» **About this exercise**
Say how many lines of the material include "codelisting". Give the number without any other text.

==== Information shown

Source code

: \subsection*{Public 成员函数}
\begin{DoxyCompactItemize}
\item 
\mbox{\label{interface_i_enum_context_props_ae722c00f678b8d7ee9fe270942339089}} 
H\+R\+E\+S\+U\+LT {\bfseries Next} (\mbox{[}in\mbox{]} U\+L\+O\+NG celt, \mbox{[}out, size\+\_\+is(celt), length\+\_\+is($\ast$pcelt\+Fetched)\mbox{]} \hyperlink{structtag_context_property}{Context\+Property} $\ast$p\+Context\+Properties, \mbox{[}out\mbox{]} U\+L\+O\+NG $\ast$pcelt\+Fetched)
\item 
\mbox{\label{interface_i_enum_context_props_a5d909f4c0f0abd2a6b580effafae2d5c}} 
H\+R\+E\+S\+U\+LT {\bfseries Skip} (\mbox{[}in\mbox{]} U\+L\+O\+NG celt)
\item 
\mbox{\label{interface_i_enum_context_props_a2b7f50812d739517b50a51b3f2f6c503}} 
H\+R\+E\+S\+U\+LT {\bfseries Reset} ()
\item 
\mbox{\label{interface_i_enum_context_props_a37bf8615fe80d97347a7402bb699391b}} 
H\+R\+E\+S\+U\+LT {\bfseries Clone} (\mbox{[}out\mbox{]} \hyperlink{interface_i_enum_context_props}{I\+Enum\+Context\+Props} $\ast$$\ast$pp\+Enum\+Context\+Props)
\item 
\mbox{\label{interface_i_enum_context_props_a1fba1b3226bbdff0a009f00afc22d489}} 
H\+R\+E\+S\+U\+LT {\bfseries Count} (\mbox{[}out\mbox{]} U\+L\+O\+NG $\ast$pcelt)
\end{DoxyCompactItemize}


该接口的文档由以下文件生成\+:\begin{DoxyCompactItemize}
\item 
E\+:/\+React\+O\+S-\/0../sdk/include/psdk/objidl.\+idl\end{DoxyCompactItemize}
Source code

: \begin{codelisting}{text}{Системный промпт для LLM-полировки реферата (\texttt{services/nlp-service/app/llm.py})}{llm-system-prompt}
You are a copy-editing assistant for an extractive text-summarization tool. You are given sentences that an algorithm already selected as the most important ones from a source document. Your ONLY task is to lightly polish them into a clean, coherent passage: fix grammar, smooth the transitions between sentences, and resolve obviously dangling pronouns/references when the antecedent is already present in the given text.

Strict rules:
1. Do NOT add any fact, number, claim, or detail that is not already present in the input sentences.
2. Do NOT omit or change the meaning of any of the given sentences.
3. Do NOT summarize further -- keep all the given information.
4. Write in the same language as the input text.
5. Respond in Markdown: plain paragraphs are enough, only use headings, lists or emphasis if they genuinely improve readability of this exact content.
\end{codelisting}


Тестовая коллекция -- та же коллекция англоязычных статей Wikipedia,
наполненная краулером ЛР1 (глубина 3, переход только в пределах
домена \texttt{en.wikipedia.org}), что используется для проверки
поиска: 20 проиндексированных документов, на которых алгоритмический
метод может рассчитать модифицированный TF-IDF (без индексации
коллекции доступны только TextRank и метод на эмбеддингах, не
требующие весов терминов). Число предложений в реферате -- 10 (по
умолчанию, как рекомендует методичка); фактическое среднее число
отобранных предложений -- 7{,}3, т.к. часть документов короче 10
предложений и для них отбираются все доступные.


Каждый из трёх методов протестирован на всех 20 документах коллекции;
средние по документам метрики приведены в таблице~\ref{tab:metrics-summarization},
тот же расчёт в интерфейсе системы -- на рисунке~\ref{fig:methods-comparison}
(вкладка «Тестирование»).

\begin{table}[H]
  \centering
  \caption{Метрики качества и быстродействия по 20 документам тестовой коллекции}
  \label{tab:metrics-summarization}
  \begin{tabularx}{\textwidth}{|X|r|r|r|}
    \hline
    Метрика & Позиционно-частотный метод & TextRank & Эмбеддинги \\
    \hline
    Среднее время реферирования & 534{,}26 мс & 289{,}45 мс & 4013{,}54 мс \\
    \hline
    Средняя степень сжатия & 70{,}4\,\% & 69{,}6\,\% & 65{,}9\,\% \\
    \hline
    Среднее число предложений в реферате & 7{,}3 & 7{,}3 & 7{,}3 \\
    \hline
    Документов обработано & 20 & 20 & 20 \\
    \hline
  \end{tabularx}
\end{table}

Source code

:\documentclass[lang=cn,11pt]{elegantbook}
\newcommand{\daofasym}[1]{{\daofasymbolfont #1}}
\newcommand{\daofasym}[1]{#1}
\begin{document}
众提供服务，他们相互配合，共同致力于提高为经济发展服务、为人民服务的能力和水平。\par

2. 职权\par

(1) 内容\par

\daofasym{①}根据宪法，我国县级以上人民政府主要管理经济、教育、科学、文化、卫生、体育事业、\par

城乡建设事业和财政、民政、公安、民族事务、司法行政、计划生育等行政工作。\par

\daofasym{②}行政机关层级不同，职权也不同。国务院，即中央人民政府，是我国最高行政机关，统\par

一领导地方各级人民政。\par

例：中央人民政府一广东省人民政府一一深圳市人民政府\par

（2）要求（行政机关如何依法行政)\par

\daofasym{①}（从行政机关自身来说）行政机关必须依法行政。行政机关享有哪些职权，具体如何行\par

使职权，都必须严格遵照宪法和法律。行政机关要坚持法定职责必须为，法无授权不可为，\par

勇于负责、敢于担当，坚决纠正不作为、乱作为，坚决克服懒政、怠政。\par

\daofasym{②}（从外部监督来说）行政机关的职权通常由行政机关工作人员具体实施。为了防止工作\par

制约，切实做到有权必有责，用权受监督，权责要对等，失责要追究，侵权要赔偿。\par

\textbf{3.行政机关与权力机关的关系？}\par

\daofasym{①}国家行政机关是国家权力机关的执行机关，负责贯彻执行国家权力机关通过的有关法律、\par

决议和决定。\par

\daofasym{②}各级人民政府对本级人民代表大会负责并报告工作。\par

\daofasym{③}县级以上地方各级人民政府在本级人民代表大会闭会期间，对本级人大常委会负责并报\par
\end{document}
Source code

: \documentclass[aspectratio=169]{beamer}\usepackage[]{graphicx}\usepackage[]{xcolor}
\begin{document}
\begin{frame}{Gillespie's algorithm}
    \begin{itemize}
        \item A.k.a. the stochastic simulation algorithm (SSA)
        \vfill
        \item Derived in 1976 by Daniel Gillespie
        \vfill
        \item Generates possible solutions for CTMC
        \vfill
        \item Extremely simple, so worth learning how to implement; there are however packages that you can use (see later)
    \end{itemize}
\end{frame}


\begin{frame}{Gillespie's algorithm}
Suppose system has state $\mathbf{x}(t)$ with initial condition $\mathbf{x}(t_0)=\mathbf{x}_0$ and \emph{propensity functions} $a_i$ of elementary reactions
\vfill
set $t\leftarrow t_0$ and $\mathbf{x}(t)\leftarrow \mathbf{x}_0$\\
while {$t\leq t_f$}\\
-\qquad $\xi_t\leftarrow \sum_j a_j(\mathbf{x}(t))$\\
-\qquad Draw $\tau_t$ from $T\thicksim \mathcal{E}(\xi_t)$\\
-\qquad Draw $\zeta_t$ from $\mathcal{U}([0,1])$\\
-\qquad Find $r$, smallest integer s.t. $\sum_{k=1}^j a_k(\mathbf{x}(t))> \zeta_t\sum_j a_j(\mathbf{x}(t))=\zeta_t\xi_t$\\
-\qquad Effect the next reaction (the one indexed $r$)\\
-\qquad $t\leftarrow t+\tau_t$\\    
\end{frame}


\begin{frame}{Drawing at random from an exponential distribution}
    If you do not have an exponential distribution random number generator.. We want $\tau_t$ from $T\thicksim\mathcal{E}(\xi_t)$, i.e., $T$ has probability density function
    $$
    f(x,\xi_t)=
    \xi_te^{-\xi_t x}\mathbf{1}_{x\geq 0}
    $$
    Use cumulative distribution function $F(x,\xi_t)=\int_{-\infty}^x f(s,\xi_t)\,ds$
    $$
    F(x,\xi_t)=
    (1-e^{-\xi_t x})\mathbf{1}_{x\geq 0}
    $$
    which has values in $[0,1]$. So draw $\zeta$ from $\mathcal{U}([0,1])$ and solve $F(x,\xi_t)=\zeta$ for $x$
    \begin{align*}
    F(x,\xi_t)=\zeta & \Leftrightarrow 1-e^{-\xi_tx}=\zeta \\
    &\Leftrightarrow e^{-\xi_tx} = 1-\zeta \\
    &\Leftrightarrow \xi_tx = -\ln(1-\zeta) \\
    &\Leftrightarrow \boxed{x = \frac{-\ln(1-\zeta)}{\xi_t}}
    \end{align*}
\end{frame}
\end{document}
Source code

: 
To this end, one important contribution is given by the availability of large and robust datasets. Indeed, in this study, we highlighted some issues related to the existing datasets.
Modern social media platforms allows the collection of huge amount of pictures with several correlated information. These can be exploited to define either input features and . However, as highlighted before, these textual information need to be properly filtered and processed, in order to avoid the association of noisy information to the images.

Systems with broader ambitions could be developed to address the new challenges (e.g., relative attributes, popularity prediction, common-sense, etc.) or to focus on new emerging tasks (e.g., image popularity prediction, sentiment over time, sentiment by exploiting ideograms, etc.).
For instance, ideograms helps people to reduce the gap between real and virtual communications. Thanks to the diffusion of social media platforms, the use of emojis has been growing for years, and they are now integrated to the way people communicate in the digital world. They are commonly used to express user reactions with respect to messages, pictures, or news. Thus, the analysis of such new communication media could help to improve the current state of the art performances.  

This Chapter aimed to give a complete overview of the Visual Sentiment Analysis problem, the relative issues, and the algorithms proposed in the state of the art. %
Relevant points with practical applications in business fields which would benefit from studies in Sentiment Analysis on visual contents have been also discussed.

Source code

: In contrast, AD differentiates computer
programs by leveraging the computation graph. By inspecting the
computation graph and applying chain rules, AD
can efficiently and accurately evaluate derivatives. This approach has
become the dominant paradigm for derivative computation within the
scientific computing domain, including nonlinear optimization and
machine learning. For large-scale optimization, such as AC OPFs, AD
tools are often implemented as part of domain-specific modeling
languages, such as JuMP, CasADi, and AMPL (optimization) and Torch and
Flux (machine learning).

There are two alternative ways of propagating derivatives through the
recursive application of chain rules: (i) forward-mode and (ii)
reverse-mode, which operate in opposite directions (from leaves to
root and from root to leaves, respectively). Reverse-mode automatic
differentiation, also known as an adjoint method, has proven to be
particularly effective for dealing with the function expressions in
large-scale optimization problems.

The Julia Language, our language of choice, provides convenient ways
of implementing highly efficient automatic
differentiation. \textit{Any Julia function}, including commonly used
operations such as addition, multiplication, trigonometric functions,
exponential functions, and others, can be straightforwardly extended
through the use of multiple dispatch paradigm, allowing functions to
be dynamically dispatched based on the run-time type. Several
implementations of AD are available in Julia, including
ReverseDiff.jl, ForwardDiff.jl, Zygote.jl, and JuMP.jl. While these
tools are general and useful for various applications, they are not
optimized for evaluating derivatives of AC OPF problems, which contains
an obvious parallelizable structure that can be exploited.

========

» **Task output**
2